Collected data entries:
——

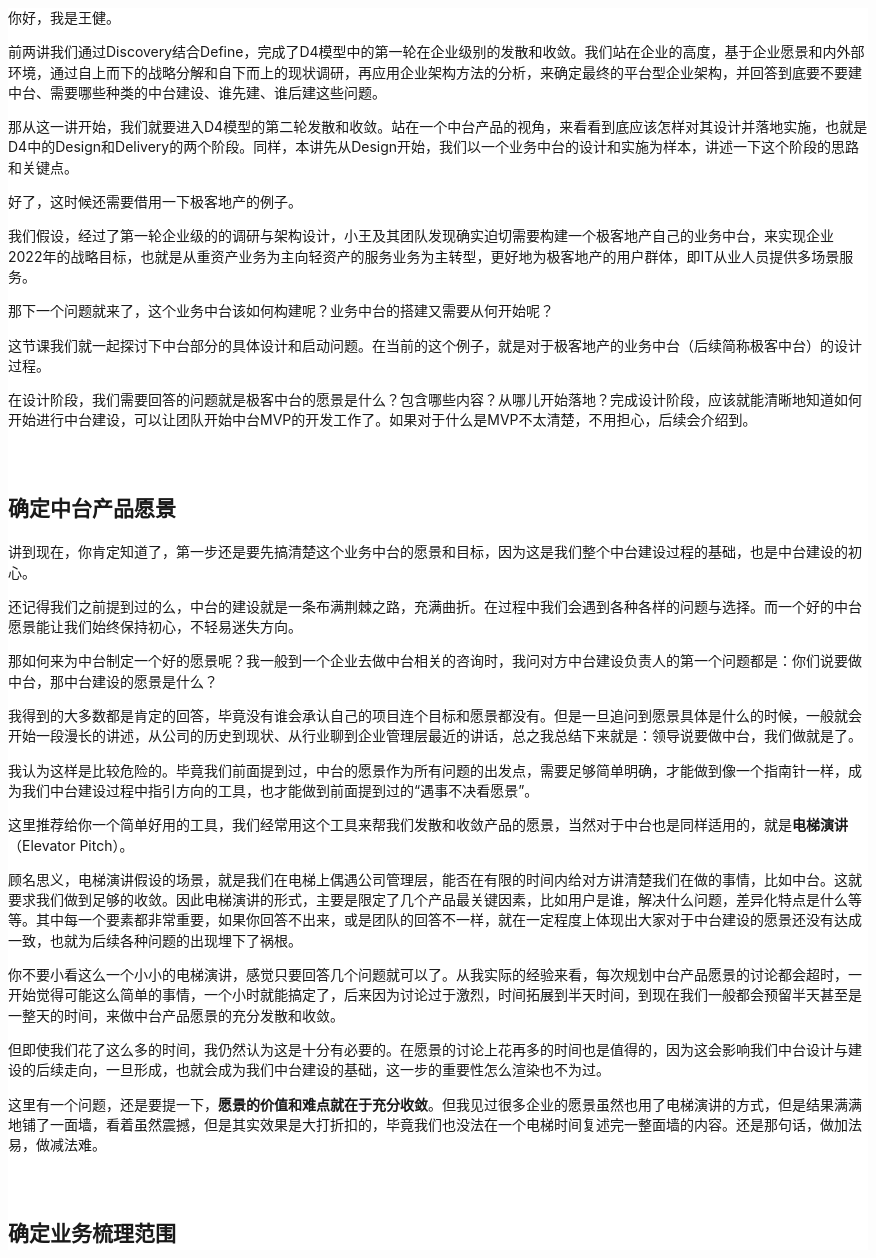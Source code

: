 <audio id="audio" title="08 | 中台落地第三步：中台的规划与设计（Design）" controls="" preload="none"><source id="mp3" src="https://static001.geekbang.org/resource/audio/65/74/6592da8d7e1dc6f14785c27ee048d674.mp3"></audio>

你好，我是王健。

前两讲我们通过Discovery结合Define，完成了D4模型中的第一轮在企业级别的发散和收敛。我们站在企业的高度，基于企业愿景和内外部环境，通过自上而下的战略分解和自下而上的现状调研，再应用企业架构方法的分析，来确定最终的平台型企业架构，并回答到底要不要建中台、需要哪些种类的中台建设、谁先建、谁后建这些问题。

那从这一讲开始，我们就要进入D4模型的第二轮发散和收敛。站在一个中台产品的视角，来看看到底应该怎样对其设计并落地实施，也就是D4中的Design和Delivery的两个阶段。同样，本讲先从Design开始，我们以一个业务中台的设计和实施为样本，讲述一下这个阶段的思路和关键点。

好了，这时候还需要借用一下极客地产的例子。

我们假设，经过了第一轮企业级的的调研与架构设计，小王及其团队发现确实迫切需要构建一个极客地产自己的业务中台，来实现企业2022年的战略目标，也就是从重资产业务为主向轻资产的服务业务为主转型，更好地为极客地产的用户群体，即IT从业人员提供多场景服务。

那下一个问题就来了，这个业务中台该如何构建呢？业务中台的搭建又需要从何开始呢？

这节课我们就一起探讨下中台部分的具体设计和启动问题。在当前的这个例子，就是对于极客地产的业务中台（后续简称极客中台）的设计过程。

在设计阶段，我们需要回答的问题就是极客中台的愿景是什么？包含哪些内容？从哪儿开始落地？完成设计阶段，应该就能清晰地知道如何开始进行中台建设，可以让团队开始中台MVP的开发工作了。如果对于什么是MVP不太清楚，不用担心，后续会介绍到。

<img src="https://static001.geekbang.org/resource/image/3e/96/3ea5329ad50cd68abfdc26ccadb31996.jpeg" alt="">

## 确定中台产品愿景

讲到现在，你肯定知道了，第一步还是要先搞清楚这个业务中台的愿景和目标，因为这是我们整个中台建设过程的基础，也是中台建设的初心。

还记得我们之前提到过的么，中台的建设就是一条布满荆棘之路，充满曲折。在过程中我们会遇到各种各样的问题与选择。而一个好的中台愿景能让我们始终保持初心，不轻易迷失方向。

那如何来为中台制定一个好的愿景呢？我一般到一个企业去做中台相关的咨询时，我问对方中台建设负责人的第一个问题都是：你们说要做中台，那中台建设的愿景是什么？

我得到的大多数都是肯定的回答，毕竟没有谁会承认自己的项目连个目标和愿景都没有。但是一旦追问到愿景具体是什么的时候，一般就会开始一段漫长的讲述，从公司的历史到现状、从行业聊到企业管理层最近的讲话，总之我总结下来就是：领导说要做中台，我们做就是了。

我认为这样是比较危险的。毕竟我们前面提到过，中台的愿景作为所有问题的出发点，需要足够简单明确，才能做到像一个指南针一样，成为我们中台建设过程中指引方向的工具，也才能做到前面提到过的“遇事不决看愿景”。

这里推荐给你一个简单好用的工具，我们经常用这个工具来帮我们发散和收敛产品的愿景，当然对于中台也是同样适用的，就是**电梯演讲**（Elevator Pitch）。

顾名思义，电梯演讲假设的场景，就是我们在电梯上偶遇公司管理层，能否在有限的时间内给对方讲清楚我们在做的事情，比如中台。这就要求我们做到足够的收敛。因此电梯演讲的形式，主要是限定了几个产品最关键因素，比如用户是谁，解决什么问题，差异化特点是什么等等。其中每一个要素都非常重要，如果你回答不出来，或是团队的回答不一样，就在一定程度上体现出大家对于中台建设的愿景还没有达成一致，也就为后续各种问题的出现埋下了祸根。

你不要小看这么一个小小的电梯演讲，感觉只要回答几个问题就可以了。从我实际的经验来看，每次规划中台产品愿景的讨论都会超时，一开始觉得可能这么简单的事情，一个小时就能搞定了，后来因为讨论过于激烈，时间拓展到半天时间，到现在我们一般都会预留半天甚至是一整天的时间，来做中台产品愿景的充分发散和收敛。

但即使我们花了这么多的时间，我仍然认为这是十分有必要的。在愿景的讨论上花再多的时间也是值得的，因为这会影响我们中台设计与建设的后续走向，一旦形成，也就会成为我们中台建设的基础，这一步的重要性怎么渲染也不为过。

这里有一个问题，还是要提一下，**愿景的价值和难点就在于充分收敛**。但我见过很多企业的愿景虽然也用了电梯演讲的方式，但是结果满满地铺了一面墙，看着虽然震撼，但是其实效果是大打折扣的，毕竟我们也没法在一个电梯时间复述完一整面墙的内容。还是那句话，做加法易，做减法难。

<img src="https://static001.geekbang.org/resource/image/69/26/6981179d4364844f8bb0987f375cd826.png" alt="">

## 确定业务梳理范围
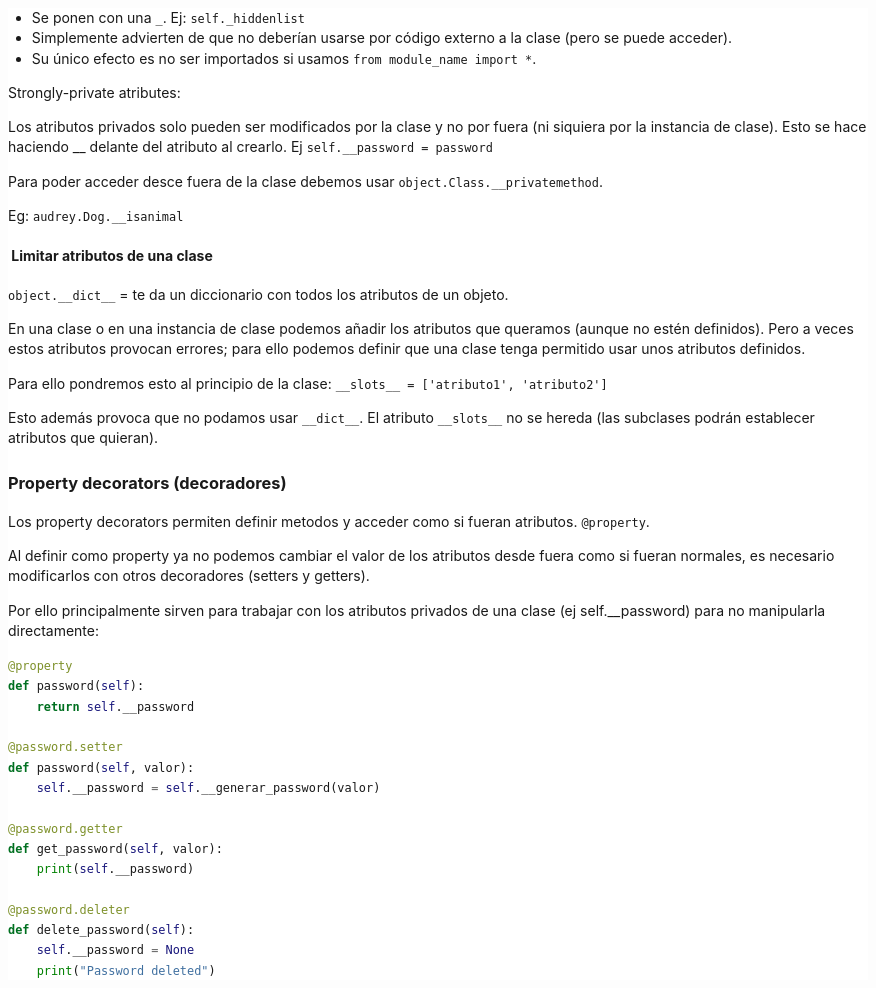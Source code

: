 * Se ponen con una `_`. Ej: `self._hiddenlist`
* Simplemente advierten de que no deberían usarse por código externo a la clase (pero se puede acceder).
* Su único efecto es no ser importados si usamos `from module_name import *`.

Strongly-private atributes:

Los atributos privados solo pueden ser modificados por la clase y no por fuera (ni siquiera por la instancia de clase).
Esto se hace haciendo __ delante del atributo al crearlo.
Ej `self.__password = password`

Para poder acceder desce fuera de la clase debemos usar `object.Class.__privatemethod`.

Eg: `audrey.Dog.__isanimal`



####  Limitar atributos de una clase

`object.__dict__` = te da un diccionario con todos los atributos de un objeto.

En una clase o en una instancia de clase podemos añadir los atributos que queramos (aunque no estén definidos).
Pero a veces estos atributos provocan errores; para ello podemos definir que una clase tenga permitido usar unos atributos definidos.

Para ello pondremos esto al principio de la clase:
`__slots__ = ['atributo1', 'atributo2']`

Esto además provoca que no podamos usar `__dict__`.
El atributo `__slots__` no se hereda (las subclases podrán establecer atributos que quieran).


### Property decorators (decoradores)

Los property decorators permiten definir metodos y acceder como si fueran atributos.
`@property`.

Al definir como property ya no podemos cambiar el valor de los atributos desde fuera como si fueran normales, es necesario modificarlos con otros decoradores (setters y getters).


Por ello principalmente sirven para trabajar con los atributos privados de una clase (ej self.__password) para no manipularla directamente:

```python
@property
def password(self):
	return self.__password
	
@password.setter
def password(self, valor):
	self.__password = self.__generar_password(valor)

@password.getter
def get_password(self, valor):
	print(self.__password)
	
@password.deleter
def delete_password(self):
	self.__password = None
	print("Password deleted")
```
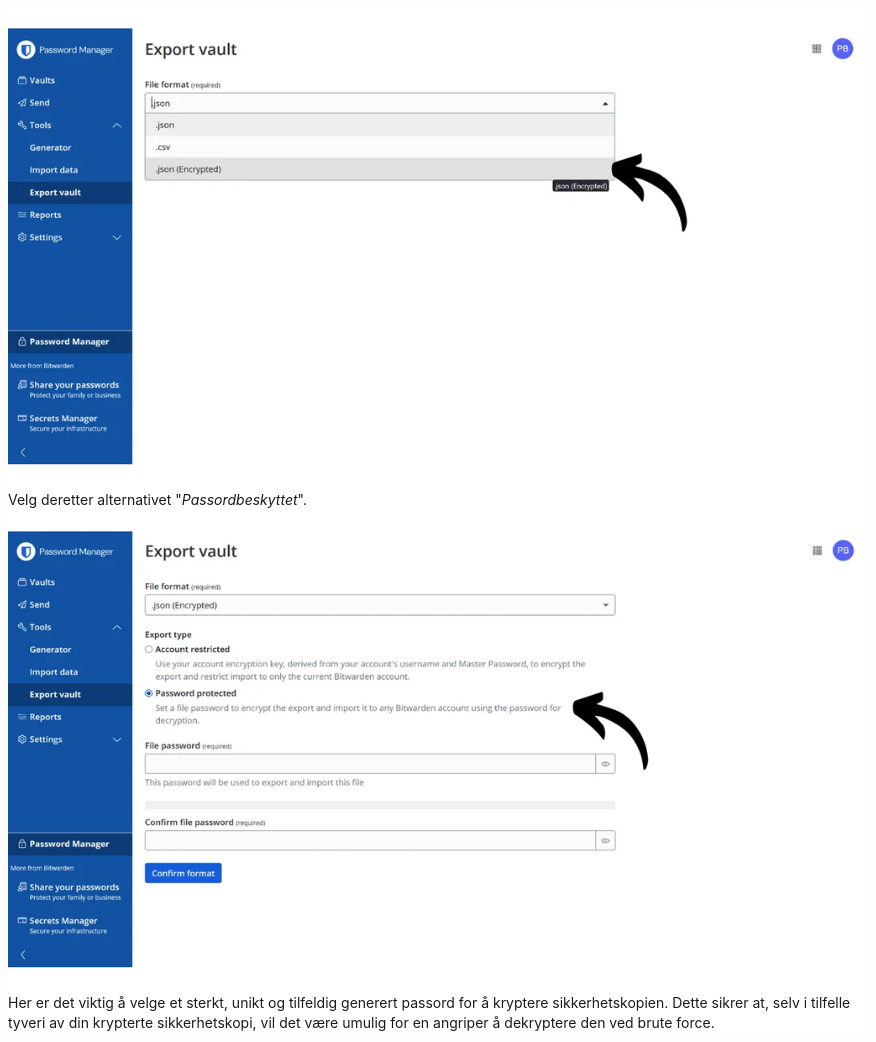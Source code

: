![BITWARDEN](assets/notext/66.webp)
Velg deretter alternativet "*Passordbeskyttet*".
![BITWARDEN](assets/notext/67.webp)
Her er det viktig å velge et sterkt, unikt og tilfeldig generert passord for å kryptere sikkerhetskopien. Dette sikrer at, selv i tilfelle tyveri av din krypterte sikkerhetskopi, vil det være umulig for en angriper å dekryptere den ved brute force.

——

** EXERCISE REQUIREMENTS **
Report only how many lines above include "fueran".

** SOLUTION TO THIS EXERCISE **
2